Friday, 24 April 2015

10 things I didn't know about Zambians…

Being immersed in a different culture is so interesting. It's fascinating to observe the way that people live here, and think about why they do what they do. Some things that I’ve noticed seem logical, some bizarre or random, and others just completely different to what we’re used to at home. Here are ten things I've found out about life in Zambians that I didn't know before I arrived:

1) A lot of women wear wigs! You can meet a lady one day who then looks very different the next time you see her. I would have thought it would be rather hot wearing a wig in the heat but it seems to be a pretty popular thing to do. Every so often a child at school will turn up with completely different hair from one day to the next - going from almost bald to long braids, or cornrows to crazy afro!

Hair straighteners heated on the brazier

2) Nshima is the staple food here. It seems that all Zambians love it and some will eat it for every meal. Nshima (pronounced ‘sheema’) is a kind of maize and looks like something in between rice and mashed potato. It doesn't actually have a lot of flavour! I think every African country has its own version, since it is very much like Ugali which I have previously eaten in Kenya.

When visiting orphans and guardians in the village, we might ask them when they last ate. I've discovered that if someone says they haven't eaten that day, they may have actually had rice or something else but what they actually mean is they haven't eaten nshima.

Dad trying nshima

3) Believe it or not, a prime location for wedding photos here is a roundabout! I have seen several wedding parties gathering on the local roundabout leading into town for their photos. This apparently started several years ago because there were very few pretty areas in Ndola and the roundabout at that time was new.

Wedding photographs on the roundabout (taken whilst driving past!)

4) It is OK to ask a Zambian pretty much any question, except whether they are HIV positive.
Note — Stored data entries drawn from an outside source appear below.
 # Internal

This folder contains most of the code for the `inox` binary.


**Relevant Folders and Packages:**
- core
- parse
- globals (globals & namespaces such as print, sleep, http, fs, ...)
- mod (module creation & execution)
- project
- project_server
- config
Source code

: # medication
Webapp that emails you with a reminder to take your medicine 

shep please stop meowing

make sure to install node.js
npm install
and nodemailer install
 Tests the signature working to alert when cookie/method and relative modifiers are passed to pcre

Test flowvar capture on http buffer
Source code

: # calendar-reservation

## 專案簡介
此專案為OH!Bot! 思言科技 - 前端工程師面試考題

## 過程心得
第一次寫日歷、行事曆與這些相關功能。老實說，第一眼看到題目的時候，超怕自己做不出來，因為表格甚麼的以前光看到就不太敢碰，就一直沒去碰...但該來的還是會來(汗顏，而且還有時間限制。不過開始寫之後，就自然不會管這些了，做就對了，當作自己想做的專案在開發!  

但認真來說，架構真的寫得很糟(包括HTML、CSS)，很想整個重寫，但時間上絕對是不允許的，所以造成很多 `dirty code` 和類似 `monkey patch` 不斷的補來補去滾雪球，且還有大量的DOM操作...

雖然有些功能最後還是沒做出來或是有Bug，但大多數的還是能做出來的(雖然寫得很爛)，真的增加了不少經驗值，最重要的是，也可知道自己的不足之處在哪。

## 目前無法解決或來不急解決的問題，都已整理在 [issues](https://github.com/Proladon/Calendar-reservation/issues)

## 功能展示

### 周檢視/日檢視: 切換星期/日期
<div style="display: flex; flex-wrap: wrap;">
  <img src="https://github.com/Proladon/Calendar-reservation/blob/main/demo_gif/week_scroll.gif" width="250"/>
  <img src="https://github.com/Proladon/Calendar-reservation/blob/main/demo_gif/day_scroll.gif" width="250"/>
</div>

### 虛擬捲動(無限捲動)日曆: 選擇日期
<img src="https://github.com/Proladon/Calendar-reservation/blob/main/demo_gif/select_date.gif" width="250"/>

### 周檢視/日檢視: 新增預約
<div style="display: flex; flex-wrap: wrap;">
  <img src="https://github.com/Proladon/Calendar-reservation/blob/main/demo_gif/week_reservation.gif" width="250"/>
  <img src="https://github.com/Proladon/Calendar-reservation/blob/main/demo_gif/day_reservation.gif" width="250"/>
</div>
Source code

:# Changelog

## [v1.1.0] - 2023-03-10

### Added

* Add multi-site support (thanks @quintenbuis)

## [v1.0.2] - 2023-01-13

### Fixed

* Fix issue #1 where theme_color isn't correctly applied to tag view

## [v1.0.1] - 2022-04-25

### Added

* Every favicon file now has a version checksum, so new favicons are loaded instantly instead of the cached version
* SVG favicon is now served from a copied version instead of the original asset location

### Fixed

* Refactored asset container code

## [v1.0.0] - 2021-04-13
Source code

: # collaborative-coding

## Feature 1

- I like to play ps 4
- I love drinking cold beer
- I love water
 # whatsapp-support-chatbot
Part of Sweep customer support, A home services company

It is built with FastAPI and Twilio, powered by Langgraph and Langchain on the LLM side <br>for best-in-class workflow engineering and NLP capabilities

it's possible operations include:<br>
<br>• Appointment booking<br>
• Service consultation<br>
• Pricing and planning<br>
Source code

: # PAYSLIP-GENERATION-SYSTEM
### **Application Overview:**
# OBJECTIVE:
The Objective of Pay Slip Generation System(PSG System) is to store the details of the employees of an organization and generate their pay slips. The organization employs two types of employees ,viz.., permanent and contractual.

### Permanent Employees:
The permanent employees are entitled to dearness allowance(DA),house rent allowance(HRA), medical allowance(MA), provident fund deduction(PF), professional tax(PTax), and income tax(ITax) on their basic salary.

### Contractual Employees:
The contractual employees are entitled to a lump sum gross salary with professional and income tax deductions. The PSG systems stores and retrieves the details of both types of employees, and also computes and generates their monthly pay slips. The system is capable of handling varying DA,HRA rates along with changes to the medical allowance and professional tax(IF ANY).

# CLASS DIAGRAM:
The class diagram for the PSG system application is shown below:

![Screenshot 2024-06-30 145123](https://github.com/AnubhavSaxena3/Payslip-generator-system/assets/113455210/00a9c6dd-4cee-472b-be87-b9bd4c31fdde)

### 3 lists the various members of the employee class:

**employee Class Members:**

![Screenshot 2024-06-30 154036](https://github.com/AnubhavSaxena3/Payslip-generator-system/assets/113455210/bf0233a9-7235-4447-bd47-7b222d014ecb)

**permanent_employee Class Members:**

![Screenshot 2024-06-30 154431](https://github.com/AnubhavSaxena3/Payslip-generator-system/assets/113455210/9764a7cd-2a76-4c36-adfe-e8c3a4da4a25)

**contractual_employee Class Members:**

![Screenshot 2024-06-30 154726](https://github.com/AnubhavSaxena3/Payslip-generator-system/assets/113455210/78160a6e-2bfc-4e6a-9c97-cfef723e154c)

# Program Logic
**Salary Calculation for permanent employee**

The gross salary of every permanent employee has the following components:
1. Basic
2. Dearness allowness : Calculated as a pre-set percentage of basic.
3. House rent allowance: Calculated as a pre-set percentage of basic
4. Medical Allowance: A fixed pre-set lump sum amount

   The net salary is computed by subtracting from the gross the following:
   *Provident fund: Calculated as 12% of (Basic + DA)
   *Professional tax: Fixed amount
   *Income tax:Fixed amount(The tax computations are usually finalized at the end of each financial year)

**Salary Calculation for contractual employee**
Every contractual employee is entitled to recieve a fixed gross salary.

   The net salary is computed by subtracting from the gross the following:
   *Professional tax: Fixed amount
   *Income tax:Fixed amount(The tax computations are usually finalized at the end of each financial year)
It is acceptable to ask someone how much they earn or how they sustained an injury or deformity, but unfortunately there is still a lot of shame concerning HIV and so this question is avoided.
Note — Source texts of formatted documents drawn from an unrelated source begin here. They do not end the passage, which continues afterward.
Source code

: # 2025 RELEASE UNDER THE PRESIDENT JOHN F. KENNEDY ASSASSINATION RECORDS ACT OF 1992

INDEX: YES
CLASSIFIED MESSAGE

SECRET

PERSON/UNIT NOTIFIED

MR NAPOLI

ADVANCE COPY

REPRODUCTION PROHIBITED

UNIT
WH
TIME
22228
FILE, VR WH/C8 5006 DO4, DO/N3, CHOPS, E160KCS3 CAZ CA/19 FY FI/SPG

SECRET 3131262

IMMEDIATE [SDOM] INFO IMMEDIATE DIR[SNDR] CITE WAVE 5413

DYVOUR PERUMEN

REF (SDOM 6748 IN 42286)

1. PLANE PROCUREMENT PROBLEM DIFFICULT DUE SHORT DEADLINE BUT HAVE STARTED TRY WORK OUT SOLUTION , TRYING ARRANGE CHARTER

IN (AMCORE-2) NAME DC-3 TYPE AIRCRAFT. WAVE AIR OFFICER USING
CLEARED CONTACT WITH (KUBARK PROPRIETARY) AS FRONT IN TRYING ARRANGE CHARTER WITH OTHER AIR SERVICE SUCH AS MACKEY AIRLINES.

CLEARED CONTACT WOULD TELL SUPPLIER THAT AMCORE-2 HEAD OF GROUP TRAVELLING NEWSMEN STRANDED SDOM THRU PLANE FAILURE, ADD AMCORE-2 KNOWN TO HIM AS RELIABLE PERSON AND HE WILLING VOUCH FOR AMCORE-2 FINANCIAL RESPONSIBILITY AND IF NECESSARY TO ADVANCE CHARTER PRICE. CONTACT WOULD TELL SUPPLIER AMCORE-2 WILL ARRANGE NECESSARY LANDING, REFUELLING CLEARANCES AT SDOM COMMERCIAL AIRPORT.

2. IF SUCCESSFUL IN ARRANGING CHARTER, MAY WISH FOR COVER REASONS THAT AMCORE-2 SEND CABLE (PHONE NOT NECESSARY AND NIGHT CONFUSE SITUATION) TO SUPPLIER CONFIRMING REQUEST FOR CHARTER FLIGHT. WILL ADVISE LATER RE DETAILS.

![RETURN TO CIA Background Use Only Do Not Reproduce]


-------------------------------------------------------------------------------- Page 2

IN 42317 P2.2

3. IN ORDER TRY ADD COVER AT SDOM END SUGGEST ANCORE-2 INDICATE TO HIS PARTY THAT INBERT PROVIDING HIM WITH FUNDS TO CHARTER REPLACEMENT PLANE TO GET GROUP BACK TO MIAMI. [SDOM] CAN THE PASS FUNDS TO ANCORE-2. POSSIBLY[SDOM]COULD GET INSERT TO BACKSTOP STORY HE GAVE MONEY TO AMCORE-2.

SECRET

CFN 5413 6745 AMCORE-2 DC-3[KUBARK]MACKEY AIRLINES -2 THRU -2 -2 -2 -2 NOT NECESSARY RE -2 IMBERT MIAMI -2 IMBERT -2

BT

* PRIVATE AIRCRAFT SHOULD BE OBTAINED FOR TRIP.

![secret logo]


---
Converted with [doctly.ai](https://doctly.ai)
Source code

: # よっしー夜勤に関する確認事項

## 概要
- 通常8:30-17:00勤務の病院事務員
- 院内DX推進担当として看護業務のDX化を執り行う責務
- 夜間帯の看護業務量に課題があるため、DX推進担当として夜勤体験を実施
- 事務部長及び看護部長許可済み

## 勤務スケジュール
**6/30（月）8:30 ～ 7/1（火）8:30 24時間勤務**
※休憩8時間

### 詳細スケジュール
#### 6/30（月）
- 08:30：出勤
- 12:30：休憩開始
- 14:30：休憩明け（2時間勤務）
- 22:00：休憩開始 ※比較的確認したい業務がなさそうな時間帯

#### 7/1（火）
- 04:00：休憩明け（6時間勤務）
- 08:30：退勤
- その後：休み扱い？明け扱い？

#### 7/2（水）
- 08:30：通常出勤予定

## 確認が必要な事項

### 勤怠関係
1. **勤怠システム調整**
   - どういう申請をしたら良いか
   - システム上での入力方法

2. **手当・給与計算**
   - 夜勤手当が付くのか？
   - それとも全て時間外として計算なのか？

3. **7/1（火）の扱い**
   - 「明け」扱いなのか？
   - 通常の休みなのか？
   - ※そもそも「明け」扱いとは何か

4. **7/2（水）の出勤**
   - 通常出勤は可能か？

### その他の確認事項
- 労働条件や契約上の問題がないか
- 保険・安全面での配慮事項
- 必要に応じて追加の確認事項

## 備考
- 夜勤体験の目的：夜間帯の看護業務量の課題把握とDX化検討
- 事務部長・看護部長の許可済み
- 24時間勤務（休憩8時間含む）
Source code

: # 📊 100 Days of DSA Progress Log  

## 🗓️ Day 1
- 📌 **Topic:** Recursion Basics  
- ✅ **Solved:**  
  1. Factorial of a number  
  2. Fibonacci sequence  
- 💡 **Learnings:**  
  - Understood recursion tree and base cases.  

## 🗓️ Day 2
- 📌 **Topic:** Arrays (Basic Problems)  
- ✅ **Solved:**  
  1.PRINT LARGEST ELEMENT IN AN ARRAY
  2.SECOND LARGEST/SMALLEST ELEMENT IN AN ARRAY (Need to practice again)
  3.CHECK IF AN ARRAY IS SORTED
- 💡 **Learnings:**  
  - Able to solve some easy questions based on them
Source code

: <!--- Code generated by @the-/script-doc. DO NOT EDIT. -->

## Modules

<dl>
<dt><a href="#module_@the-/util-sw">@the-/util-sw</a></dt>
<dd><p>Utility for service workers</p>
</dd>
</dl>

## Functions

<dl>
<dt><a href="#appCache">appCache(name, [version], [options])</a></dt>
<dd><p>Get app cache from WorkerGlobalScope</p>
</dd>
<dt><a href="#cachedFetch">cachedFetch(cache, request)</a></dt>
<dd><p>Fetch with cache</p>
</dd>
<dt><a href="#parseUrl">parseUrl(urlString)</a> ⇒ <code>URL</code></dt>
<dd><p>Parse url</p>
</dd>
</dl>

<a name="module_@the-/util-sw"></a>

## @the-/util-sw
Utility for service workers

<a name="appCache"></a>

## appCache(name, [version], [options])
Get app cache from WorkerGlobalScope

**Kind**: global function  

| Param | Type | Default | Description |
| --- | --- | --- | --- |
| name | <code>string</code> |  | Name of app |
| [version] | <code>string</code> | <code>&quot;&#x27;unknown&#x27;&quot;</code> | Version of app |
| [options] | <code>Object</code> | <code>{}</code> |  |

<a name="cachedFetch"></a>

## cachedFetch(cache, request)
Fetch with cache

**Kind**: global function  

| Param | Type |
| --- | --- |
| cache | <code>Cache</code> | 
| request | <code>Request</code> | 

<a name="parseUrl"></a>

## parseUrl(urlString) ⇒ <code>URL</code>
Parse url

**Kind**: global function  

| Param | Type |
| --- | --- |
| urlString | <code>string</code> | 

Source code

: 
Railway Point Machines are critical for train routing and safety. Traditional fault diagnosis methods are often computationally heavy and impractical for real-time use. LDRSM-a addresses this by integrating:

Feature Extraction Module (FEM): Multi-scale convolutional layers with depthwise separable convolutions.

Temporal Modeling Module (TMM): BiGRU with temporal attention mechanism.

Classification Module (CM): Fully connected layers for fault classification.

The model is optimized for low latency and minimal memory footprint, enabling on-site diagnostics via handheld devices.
5) It's not awkward to have conversations about God or spiritual things. Quite a lot of Zambians go to church on Sundays. After a service, everyone forms a very long line so that they can greet and shake hands with every single other person that is there!

Part of the long line shaking hands!

6) The people here are very patient, until they get in their cars! Perhaps the heat promotes patience and a slow approach to life. However once behind the wheel, most drivers appear anything but patient as they overtake, dart about the road and barge in front!

7) Trucks that carry beer stop for people at the roadside to buy from. Here we often see people waiting whilst surrounded by lots of containers. They’re waiting to buy beer from a truck which they can go and sell in their village.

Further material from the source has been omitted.